→ GIVEN RECORDS
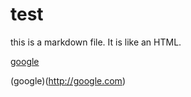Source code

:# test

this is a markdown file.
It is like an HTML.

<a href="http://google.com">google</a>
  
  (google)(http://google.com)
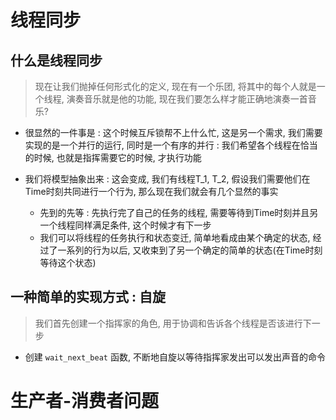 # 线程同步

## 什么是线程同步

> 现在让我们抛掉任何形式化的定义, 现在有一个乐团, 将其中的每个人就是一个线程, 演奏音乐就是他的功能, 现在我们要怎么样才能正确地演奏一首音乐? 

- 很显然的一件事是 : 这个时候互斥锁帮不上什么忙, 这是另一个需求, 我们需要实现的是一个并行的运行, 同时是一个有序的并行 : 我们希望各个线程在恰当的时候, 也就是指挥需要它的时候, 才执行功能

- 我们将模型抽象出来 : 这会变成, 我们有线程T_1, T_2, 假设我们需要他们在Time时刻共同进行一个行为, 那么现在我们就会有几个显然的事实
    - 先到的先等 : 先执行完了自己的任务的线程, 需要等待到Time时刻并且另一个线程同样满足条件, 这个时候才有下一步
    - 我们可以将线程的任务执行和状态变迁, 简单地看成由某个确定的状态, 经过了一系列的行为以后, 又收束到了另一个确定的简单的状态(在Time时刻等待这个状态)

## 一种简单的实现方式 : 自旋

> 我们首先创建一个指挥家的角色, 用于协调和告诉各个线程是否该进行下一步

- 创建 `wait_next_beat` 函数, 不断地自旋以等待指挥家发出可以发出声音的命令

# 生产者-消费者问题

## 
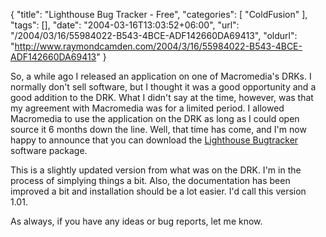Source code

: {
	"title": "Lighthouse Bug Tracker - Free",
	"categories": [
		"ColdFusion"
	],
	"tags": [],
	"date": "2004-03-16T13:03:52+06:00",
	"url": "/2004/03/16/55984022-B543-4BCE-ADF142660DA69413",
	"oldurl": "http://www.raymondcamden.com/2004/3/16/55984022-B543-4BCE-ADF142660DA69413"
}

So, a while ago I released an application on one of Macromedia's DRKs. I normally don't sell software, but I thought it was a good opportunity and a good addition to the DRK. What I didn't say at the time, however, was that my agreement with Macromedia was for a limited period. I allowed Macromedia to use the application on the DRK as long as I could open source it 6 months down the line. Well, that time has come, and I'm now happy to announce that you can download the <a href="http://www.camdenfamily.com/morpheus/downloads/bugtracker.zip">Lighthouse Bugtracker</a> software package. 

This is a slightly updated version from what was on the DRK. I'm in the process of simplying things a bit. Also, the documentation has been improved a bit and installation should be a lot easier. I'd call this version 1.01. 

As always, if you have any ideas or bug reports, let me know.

→ TASK TO CARRY OUT
Copy out all the data exactly, skipping the pictures.

→ WRITTEN ANSWER
Source code

:# test

this is a markdown file.
It is like an HTML.

<a href="http://google.com">google</a>
  
  (google)(http://google.com)
 # 线程同步

## 什么是线程同步

> 现在让我们抛掉任何形式化的定义, 现在有一个乐团, 将其中的每个人就是一个线程, 演奏音乐就是他的功能, 现在我们要怎么样才能正确地演奏一首音乐? 

- 很显然的一件事是 : 这个时候互斥锁帮不上什么忙, 这是另一个需求, 我们需要实现的是一个并行的运行, 同时是一个有序的并行 : 我们希望各个线程在恰当的时候, 也就是指挥需要它的时候, 才执行功能

- 我们将模型抽象出来 : 这会变成, 我们有线程T_1, T_2, 假设我们需要他们在Time时刻共同进行一个行为, 那么现在我们就会有几个显然的事实
    - 先到的先等 : 先执行完了自己的任务的线程, 需要等待到Time时刻并且另一个线程同样满足条件, 这个时候才有下一步
    - 我们可以将线程的任务执行和状态变迁, 简单地看成由某个确定的状态, 经过了一系列的行为以后, 又收束到了另一个确定的简单的状态(在Time时刻等待这个状态)

## 一种简单的实现方式 : 自旋

> 我们首先创建一个指挥家的角色, 用于协调和告诉各个线程是否该进行下一步

- 创建 `wait_next_beat` 函数, 不断地自旋以等待指挥家发出可以发出声音的命令

# 生产者-消费者问题

## 
Source code

: {
	"title": "Lighthouse Bug Tracker - Free",
	"categories": [
		"ColdFusion"
	],
	"tags": [],
	"date": "2004-03-16T13:03:52+06:00",
	"url": "/2004/03/16/55984022-B543-4BCE-ADF142660DA69413",
	"oldurl": "http://www.raymondcamden.com/2004/3/16/55984022-B543-4BCE-ADF142660DA69413"
}

So, a while ago I released an application on one of Macromedia's DRKs. I normally don't sell software, but I thought it was a good opportunity and a good addition to the DRK. What I didn't say at the time, however, was that my agreement with Macromedia was for a limited period. I allowed Macromedia to use the application on the DRK as long as I could open source it 6 months down the line. Well, that time has come, and I'm now happy to announce that you can download the <a href="http://www.camdenfamily.com/morpheus/downloads/bugtracker.zip">Lighthouse Bugtracker</a> software package. 

This is a slightly updated version from what was on the DRK. I'm in the process of simplying things a bit. Also, the documentation has been improved a bit and installation should be a lot easier. I'd call this version 1.01. 

As always, if you have any ideas or bug reports, let me know.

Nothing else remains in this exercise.